The Pay Attention Games

Emily Keebler, a sixth-year graduate student working with Dr. Anna Fisher, is studying how children learn to manage waiting patiently and to control impulses. Young children grow rapidly in these important selfregulation skills, facilitating their increased cooperation and collaboration in many group settings. In some situations, it is important to delay or stop an impulsive response. In other situations, one must not only stop a response but also produce a less expected one. All of this requires paying attention to situational cues. In Emily’s series of Pay Attention Games, children participate with their words and bodies in matching, movement, and naming activities. By comparing different age children’s sustained attention and inhibition, the researchers will learn how these skills develop. While conducting research, Emily and her research associates will be following all of the Children’s School risk mitigation strategies. As always, children’s time in the lab each day is less than 20 minutes, and the child and researcher will be separated by distance as much as possible.

DAY ONE

  • Shape Game: Children match geometric shapes using a sanitized computer keyboard. Trials vary in how much attentional control they require due to varying color/shape combinations.
  • Animal Matching Game: In this game, children search for animal pairs on their screen. There’s a twist in the second half of the game to keep the children on their toes.
  • Puppet Game: The researcher introduces two animal puppets in this game. Then both characters give children commands such as touch your nose, clap your hands.

DAY TWO

  • Head and Toes Game: Children get up and moving as they follow the researcher’s directions in this whole-body listening game.
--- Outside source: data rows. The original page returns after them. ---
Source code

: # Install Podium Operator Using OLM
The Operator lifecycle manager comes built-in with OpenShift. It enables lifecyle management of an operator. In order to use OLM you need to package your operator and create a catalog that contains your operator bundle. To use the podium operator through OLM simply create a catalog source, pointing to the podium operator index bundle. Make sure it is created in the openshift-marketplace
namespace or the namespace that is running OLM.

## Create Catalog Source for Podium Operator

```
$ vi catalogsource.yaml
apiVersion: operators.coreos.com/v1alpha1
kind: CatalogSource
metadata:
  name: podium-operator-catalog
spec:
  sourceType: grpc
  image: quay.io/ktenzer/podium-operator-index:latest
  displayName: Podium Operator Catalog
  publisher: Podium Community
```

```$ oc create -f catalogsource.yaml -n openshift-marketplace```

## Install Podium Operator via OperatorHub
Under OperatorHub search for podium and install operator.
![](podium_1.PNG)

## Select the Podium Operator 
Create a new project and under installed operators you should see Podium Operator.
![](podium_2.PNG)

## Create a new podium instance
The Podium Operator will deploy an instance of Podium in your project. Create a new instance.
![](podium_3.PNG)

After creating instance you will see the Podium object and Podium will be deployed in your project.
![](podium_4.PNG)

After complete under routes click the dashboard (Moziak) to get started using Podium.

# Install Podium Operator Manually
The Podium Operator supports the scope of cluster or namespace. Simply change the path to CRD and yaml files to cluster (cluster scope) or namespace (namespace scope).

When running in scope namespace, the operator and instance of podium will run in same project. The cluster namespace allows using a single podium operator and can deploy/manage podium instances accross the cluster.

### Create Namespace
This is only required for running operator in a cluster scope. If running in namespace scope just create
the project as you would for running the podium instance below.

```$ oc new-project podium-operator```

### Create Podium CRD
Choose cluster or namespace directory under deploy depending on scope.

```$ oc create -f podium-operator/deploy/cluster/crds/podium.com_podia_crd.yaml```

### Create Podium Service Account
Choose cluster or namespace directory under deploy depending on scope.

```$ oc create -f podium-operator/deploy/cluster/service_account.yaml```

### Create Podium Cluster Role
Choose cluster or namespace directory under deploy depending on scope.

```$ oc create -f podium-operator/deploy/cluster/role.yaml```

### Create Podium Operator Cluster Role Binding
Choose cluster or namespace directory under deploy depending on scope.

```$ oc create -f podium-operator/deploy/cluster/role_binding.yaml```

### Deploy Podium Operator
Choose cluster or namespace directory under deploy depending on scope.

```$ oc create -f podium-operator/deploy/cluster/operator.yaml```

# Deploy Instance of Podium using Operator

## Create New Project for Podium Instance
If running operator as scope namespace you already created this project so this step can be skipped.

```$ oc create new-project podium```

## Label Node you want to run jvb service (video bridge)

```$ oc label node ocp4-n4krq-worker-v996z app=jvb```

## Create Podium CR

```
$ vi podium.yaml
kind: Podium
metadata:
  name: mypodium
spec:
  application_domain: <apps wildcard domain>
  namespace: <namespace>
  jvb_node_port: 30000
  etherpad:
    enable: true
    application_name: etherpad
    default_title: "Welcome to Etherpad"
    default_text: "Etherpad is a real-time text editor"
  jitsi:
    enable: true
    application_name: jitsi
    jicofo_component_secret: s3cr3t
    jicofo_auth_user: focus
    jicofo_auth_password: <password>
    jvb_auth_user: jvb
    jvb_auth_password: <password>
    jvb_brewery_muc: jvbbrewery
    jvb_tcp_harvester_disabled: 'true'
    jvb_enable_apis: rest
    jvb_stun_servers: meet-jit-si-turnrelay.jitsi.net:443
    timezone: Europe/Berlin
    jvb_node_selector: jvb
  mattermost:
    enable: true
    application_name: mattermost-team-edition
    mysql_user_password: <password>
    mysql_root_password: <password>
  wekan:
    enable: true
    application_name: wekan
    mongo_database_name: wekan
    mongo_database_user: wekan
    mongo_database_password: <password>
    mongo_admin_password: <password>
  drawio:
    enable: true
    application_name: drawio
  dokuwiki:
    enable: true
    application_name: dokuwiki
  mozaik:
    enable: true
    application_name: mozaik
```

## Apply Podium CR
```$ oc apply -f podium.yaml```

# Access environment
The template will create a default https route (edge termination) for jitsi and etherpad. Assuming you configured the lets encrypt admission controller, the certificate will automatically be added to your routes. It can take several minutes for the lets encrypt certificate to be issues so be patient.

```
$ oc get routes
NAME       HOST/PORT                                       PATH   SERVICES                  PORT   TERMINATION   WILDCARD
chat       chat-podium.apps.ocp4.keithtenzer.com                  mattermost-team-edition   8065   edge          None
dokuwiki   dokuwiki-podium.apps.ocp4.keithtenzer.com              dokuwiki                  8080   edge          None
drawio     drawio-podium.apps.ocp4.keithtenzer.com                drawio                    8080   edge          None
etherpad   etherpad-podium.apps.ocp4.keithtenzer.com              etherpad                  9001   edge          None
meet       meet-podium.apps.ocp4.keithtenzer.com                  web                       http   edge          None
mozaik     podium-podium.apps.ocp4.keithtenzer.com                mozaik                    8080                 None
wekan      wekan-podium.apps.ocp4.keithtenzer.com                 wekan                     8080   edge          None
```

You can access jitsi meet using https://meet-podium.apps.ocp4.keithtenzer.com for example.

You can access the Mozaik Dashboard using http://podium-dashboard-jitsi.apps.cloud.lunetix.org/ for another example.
Children often find this one to be quite silly!
  • Wolf and Pig Game (Session 1): Children help to keep fictional pigs safe from wolves in this digital game! Their participation helps us to learn about how attention is deployed over time.

DAY THREE

  • Statue Game: In this game, children get to “freeze like a statue.” We’ll ask that they stand still and close their eyes while we play this whole-body game.
  • Wolf and Pig Game (Session 2): Children will play another round of the Wolf and Pig Game. Changes to the task characteristics, relative to Session 1, will help us to learn even more about children’s sustained attention.

DAY FOUR

  • Sorting Game: Children sort by color to create apple baskets, flower bouquets, and more in this digital task. The children stay alert to task directions, such as what to do when a worm appears!
  • Colorful Foods Game: Children play with unexpected images in this naming game. Care for an orange kiwi, anyone?
  • Picture Matching Game: In this digital activity of close looking, children identify line drawings that match target images.

November 2021

The Picture Game

Dr. Jessica Cantlon, Nour al-Zaghloul, and Abhishek Dedhe are investigating how children use simple logical rules to process complex visual patterns. This game happens over several sessions. Researchers teach the child to complete two tasks involving visual patterns: shapes and brackets. Both tasks rely on logical rules about repetition, hierarchies, and symmetry. By having the child perform these challenging tasks, researchers can examine how the child’s understanding of these logical rules improves. A visualization of the bracket task is included at the bottom of this page. The shape task looks very similar, except that it has unknown shapes that look like keyboard characters (@, !, #) instead of brackets.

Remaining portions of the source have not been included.